This is exercise 5.2.12 from Understanding Analysis 2nd ed.
If $f : [a,b] \rightarrow \mathbb{R}$ is one-to-one , then there exists an inverse function $f^{-1}$ defined on the range of $f$ given by $f^{-1}(y) = x$ where $y=f(x)$. I previously went through the proof that if $f$ is continuous on $[a,b]$, then $f^{-1}$ is continuous on its domain.
Assume that $f$ is differentiable on $[a,b]$ with $f'(x) \neq 0$ for all $x \in [a,b]$. Show $f^{-1}$ is differentiable with $$(f^{-1})'(y) = \frac{1}{f'(x)}$$ where $y=f(x)$.

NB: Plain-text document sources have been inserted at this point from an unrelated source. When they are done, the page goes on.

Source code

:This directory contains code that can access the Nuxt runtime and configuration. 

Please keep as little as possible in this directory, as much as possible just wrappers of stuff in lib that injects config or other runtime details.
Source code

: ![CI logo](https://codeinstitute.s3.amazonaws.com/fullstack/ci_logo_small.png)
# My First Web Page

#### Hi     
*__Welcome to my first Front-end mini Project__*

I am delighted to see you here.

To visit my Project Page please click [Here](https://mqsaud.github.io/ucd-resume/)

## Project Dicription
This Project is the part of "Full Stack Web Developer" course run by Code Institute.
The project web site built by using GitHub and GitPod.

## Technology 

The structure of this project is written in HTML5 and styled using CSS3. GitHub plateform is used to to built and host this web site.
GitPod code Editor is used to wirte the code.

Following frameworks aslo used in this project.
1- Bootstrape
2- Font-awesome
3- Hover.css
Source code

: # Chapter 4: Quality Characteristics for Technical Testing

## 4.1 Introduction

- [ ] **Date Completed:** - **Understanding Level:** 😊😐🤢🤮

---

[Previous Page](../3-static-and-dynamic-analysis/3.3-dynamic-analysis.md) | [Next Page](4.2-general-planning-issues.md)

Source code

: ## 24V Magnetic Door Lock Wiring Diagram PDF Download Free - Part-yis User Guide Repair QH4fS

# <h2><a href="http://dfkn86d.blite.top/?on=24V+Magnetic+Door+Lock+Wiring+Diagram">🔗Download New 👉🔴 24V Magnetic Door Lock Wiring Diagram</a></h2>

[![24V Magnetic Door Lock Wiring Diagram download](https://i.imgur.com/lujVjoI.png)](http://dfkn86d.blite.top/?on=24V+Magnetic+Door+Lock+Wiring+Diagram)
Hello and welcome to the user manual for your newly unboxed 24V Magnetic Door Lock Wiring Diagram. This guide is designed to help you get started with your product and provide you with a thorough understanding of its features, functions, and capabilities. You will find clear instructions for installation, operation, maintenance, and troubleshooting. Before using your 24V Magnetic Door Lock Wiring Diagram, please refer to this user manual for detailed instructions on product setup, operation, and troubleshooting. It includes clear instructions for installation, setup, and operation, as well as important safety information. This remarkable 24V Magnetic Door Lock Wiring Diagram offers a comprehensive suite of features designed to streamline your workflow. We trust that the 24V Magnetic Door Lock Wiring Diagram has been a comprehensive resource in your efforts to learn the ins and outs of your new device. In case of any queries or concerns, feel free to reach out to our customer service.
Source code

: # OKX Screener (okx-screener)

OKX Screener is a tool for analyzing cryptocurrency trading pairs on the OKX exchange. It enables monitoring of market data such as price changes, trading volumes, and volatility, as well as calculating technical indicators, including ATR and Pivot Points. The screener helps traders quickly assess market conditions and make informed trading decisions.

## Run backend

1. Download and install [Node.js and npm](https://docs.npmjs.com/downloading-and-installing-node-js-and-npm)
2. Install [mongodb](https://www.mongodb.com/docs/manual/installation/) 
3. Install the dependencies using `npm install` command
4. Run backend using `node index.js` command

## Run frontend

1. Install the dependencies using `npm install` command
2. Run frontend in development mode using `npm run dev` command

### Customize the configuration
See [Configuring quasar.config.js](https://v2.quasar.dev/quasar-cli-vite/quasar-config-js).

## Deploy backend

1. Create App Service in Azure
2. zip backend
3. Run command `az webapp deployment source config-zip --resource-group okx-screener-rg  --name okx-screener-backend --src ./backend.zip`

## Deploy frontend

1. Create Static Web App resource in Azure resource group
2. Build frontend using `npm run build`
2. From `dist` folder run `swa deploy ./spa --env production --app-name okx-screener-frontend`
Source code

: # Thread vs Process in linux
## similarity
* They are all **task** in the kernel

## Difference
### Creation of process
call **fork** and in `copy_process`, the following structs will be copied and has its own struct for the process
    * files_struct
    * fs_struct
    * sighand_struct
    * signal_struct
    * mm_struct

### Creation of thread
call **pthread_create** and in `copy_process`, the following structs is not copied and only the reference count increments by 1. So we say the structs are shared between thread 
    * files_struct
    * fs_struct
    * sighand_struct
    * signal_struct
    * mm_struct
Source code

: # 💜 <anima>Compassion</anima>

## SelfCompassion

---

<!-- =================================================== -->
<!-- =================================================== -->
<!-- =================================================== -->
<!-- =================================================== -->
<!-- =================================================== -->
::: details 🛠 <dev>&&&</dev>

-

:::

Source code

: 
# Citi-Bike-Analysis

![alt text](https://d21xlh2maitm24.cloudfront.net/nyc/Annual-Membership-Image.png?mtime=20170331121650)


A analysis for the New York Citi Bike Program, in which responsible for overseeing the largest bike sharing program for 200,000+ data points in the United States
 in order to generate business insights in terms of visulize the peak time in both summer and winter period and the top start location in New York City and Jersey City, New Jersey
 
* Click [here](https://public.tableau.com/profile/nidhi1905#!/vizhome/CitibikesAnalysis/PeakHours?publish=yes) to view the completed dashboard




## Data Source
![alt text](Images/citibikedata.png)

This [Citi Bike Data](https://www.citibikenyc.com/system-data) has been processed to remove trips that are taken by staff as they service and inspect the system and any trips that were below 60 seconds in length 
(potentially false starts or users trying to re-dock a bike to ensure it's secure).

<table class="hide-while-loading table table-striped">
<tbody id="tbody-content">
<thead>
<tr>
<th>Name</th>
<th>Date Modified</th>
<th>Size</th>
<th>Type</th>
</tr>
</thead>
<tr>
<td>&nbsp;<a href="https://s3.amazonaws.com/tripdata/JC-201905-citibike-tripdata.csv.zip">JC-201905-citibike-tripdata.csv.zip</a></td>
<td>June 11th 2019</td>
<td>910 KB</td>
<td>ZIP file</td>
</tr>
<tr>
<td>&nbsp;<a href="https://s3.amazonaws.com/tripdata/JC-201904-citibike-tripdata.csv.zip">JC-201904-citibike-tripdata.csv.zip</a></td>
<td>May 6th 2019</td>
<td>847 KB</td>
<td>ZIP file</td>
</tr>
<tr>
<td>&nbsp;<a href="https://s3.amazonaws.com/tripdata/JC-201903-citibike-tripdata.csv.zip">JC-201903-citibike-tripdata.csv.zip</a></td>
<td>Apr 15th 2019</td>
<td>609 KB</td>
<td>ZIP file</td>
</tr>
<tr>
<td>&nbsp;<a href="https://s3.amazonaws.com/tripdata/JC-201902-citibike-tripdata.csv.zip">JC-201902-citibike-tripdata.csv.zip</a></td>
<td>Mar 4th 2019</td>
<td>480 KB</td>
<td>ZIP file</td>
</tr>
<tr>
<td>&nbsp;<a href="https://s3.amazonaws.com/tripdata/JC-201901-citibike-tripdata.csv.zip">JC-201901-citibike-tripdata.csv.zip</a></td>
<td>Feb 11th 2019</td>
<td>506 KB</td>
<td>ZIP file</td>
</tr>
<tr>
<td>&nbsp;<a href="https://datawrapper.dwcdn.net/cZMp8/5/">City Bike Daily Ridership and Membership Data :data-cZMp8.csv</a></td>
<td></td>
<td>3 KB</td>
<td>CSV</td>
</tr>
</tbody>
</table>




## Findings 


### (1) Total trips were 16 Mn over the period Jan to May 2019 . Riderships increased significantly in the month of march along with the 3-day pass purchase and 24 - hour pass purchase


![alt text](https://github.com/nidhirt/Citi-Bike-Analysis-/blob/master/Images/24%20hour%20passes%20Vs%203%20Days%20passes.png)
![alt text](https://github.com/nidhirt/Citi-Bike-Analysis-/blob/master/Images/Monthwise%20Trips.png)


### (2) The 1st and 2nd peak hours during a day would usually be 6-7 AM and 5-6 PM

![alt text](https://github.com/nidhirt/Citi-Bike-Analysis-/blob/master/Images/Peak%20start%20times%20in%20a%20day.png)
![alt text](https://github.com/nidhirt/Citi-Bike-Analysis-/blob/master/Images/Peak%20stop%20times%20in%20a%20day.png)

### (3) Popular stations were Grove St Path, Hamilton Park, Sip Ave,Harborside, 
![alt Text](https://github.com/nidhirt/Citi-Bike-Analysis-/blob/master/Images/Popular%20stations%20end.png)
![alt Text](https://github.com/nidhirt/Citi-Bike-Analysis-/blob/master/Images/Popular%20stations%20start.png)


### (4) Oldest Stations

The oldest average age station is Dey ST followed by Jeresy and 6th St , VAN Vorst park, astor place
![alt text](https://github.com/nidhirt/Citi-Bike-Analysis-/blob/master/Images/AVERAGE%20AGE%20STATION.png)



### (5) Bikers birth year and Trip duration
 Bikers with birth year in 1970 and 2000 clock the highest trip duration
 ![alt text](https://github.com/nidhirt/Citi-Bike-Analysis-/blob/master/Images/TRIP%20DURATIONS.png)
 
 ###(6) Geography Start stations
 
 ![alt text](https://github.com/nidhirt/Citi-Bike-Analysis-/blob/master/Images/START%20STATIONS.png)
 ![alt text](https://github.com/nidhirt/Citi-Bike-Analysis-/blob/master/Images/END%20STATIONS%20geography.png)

My work so far: Let $d = f(c)$ for an arbitrary $c \in [a,b]$. We have $$(f^{-1})'(d) = lim_{y \rightarrow d} \frac{f^{-1}(y) - f^{-1}(d)}{y-d}.$$
We can substitute in $f(x)$ for $y$ and $f(c)$ for $d$ to give $$(f^{-1})'(d) = (f^{-1})'(f(c))= lim_{f(x) \rightarrow f(c)} \frac{x - c}{f(x)-f(c)}.$$
It is at this point that I am stuck. All I need to do is show I can replace $f(x) \rightarrow f(c)$ with $x \rightarrow c$ in the limit. If I can do that, then (using the algebraic rules for limits) I would have $$lim_{x \rightarrow c} \frac{x - c}{f(x)-f(c)} = \frac{lim_{x \rightarrow c} 1}{lim_{x \rightarrow c} \frac{f(x) - f(c)}{x-c}} = \frac{1}{f'(c)}.$$
Just having trouble justifying the replacement of $f(x) \rightarrow f(c)$ with $x \rightarrow c$.